*** Records provided Section Begins ***

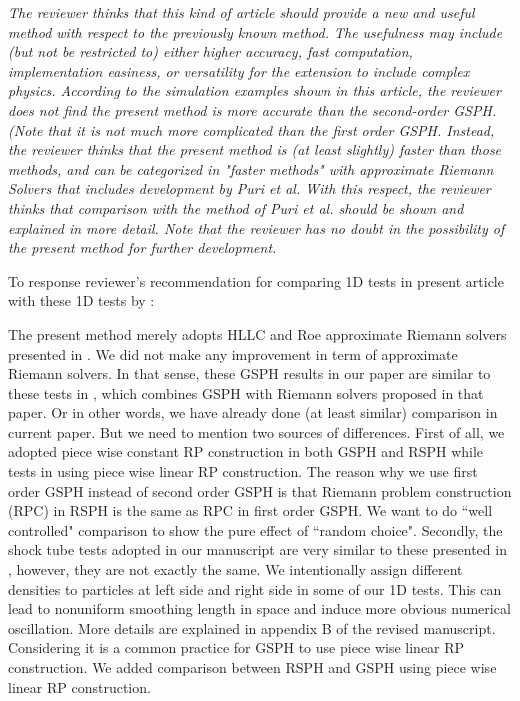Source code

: \documentclass[10pt,a4paper]{article}
\begin{document}
\textit{The reviewer thinks that this kind of article should provide a new and useful method with respect to the previously known method. The usefulness may include (but not be restricted to) either higher accuracy, fast computation, implementation easiness, or versatility for the extension to include complex physics. According to the simulation examples shown in this article, the reviewer does not find the present method is more accurate than the second-order GSPH. (Note that it is not much more complicated than the first order GSPH. Instead, the reviewer thinks that the present method is (at least slightly) faster than those methods, and can be categorized in "faster methods" with approximate Riemann Solvers that includes development by Puri et al. With this respect, the reviewer thinks that comparison with the method of Puri et al. should be shown and explained in more detail. Note that the reviewer has no doubt in the
possibility of the present method for further development.}

To response reviewer's recommendation for comparing 1D tests in present article with these 1D tests by \citet{puri2014approximate}:

The present method merely adopts HLLC and Roe approximate Riemann solvers presented in \citep{puri2014approximate}. We did not make any improvement in term of approximate Riemann solvers. In that sense, these GSPH results in our paper are similar to these tests in \citep{puri2014approximate}, which combines GSPH with Riemann solvers proposed in that paper. Or in other words, we have already done (at least similar) comparison in current paper.
But we need to mention two sources of differences. First of all, we adopted piece wise constant RP construction in both GSPH and RSPH while tests in \citep{puri2014approximate} using piece wise linear RP construction. The reason why we use first order GSPH instead of second order GSPH is that Riemann problem construction (RPC) in RSPH is the same as RPC in first order GSPH. We want to do ``well controlled" comparison to show the pure effect of ``random choice". Secondly, the shock tube tests adopted in our manuscript are very similar to these presented in \citep{puri2014approximate}, however, they are not exactly the same. We intentionally assign different densities to particles at left side and right side in some of our 1D tests. This can lead to nonuniform smoothing length in space and induce more obvious numerical oscillation. More details are explained in appendix B of the revised manuscript.
Considering it is a common practice for GSPH to use piece wise linear RP construction.
We added comparison between RSPH and GSPH using  piece wise linear RP construction.
\end{document}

*** Records provided Section Ends ***

Task details: Write out, exactly as they appear, the lines from the one containing "We added comparison" through the last line of the records above, both included, and nothing more.

The completed task:
We added comparison between RSPH and GSPH using  piece wise linear RP construction.
\end{document}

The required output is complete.